Köşe yazınızı büyük merakla ve objektiflikle okudum.
Tahmin edersiniz ki biraz eleştireceğim yazınızı, umarım fikirlerinizi değiştirebilirim.
Marmara Adası çok temiz, çok güzel bir ada size katılıyorum; ama yok olduğu doğru değil.
Ada talihsiz de değil. Talihsizlikle suçladığınız mermer, adanın en büyük şansı, nimeti, ekonomisi ve albenisi. Hatta O adaya adını veren şeyin ta kendisi mermer.
Bu güzelim ada, turizm merkezi olmaktan yaklaşık 4000 yıl önce, burada taş üretilmeye başlandığında çıktı. Çıkarılan taş çok güzel cila aldığı için Latinler bu taşa Marmore dediler. “Cila alan” manasında. Oradan türedi Marmara, adaya da, denize de, tüm dünyadaki mermere de adını verdi.
Yukarıda da bahsettiğim gibi yok olmadı, aksine var etti. Üzerine tarih yazıldı, üstünde yürüyün diye yerlere serildi. Bizans kubbelerini taşımak için sütun oldu, binalara “yapıtaşı” oldu. Vatikan’ın, Ayasofya’nın, Efes’in ve daha bir çok tarihi yapının birer parçası oldular. Yani turizme de dolaylı katkıları var. Yakın tarihten örnek verecek olursak, İzmir Kordon’daki Arkas Müzesi binası, konsolosluk binaları Marmara Mermeri’nden. Tıpkı yanmadan önce ki diğer Kordonu süsleyen binalar gibi.
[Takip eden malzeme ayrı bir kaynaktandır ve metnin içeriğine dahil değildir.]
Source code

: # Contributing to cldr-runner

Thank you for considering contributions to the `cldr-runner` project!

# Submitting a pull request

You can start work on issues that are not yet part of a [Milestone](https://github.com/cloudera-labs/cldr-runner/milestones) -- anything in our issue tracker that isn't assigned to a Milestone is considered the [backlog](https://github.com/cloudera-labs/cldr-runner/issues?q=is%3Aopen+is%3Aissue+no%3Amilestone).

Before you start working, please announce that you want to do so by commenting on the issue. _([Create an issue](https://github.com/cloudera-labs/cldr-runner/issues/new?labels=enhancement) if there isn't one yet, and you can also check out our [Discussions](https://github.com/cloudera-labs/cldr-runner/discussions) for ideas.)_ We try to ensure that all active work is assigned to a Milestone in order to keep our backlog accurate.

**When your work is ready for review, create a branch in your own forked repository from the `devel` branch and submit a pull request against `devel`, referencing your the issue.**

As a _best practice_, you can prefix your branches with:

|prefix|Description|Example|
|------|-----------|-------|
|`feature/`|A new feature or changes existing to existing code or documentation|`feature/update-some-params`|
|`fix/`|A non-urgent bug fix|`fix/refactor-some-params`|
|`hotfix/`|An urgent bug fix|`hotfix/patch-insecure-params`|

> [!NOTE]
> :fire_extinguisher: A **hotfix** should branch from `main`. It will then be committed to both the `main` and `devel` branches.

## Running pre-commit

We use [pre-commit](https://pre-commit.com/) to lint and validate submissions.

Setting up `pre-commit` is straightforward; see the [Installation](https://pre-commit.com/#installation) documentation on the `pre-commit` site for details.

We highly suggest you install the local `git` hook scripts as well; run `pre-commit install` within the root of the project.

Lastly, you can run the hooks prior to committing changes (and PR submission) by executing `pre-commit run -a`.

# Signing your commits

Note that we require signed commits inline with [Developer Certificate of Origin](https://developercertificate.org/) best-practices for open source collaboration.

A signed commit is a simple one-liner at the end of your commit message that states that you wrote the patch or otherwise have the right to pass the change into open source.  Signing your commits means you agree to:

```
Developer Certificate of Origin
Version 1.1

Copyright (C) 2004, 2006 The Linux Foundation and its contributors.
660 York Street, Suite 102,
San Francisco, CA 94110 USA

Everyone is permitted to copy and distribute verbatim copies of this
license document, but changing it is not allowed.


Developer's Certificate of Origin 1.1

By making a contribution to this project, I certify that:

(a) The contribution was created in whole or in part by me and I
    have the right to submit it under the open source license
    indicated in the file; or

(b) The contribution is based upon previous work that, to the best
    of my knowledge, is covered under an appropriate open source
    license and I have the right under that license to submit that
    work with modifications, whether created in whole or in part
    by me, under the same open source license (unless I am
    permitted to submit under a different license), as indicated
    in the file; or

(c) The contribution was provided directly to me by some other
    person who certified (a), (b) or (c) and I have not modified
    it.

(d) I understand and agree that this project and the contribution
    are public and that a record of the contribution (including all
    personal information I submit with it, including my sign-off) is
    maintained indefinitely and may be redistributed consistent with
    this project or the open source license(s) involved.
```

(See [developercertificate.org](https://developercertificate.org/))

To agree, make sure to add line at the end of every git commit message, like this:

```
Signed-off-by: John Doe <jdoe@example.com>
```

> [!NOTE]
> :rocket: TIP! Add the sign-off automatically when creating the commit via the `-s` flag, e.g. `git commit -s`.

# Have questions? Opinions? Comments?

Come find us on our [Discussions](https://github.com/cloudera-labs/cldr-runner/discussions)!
Bahsettiğiniz üzere diyelim ki bir tüketim söz konusu, hatta şöyle bir varsayım yapalım: Türkiye’nin dört bir yanındaki, tüm mermerciler toplanıp desek ki “Hadi şu Marmara Adası’nı bitirelim.” Değil birkaç sene, yüzlerce senede bitiremeyiz. Gel gelelim kimsenin böyle bir gayesi de yok.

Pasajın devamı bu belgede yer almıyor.